WHAT CAUSES THE DEFECT?

Usually the cause isn't known, although it is more common in children with certain conditions such as Down syndrome.

In some cases, genes may play a role. Or it may just be a fluke, the result of abnormal development in the womb.

WHAT SURGERY DOES

Kimmel said the open-heart operation was to open the blocked valve so there's better blood flow. It's not known what else was done to address the other problems. Billy came home six days after that and is "doing great," his father said. The baby will need a second surgery within six months to fix the hole. Doctors often place a patch to close the opening, although there are a couple other possible solutions.

"They are getting him bigger until he can do a more comprehensive repair," explained Dr. Peace Madueme, a pediatric cardiologist at Cincinnati Children's Hospital Medical Center. He has no knowledge of the Kimmel case and just discussed what's usually done.

Kimmel said his son would need a third operation in his teens.
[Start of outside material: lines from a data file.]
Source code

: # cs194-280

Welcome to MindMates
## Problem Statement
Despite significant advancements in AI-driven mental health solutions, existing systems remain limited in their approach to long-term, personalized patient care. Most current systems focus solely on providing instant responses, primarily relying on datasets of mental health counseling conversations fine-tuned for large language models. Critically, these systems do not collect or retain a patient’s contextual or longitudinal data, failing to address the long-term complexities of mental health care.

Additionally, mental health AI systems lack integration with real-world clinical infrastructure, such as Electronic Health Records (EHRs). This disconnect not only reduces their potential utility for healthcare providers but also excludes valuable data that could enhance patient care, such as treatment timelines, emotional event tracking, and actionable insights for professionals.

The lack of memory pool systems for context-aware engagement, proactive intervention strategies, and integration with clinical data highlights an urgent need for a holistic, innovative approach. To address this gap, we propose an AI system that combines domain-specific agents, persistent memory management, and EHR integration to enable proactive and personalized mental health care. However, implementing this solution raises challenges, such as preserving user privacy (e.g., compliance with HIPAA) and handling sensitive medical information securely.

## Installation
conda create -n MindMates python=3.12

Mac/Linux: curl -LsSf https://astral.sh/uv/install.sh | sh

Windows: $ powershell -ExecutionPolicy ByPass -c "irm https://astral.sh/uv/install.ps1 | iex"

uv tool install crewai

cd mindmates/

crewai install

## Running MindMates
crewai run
"That usually is a pulmonary valve replacement," which sometimes can be done through blood vessels rather than in an open-heart operation, Madueme said.

WHAT'S AHEAD

"Lifestyle-wise, kids with tetralogy do really well, normal daily activities," Madueme said, citing Shaun White, the Olympic gold medal snowboarder with the same defect. White appeared on Kimmel's show Monday night to talk about his case.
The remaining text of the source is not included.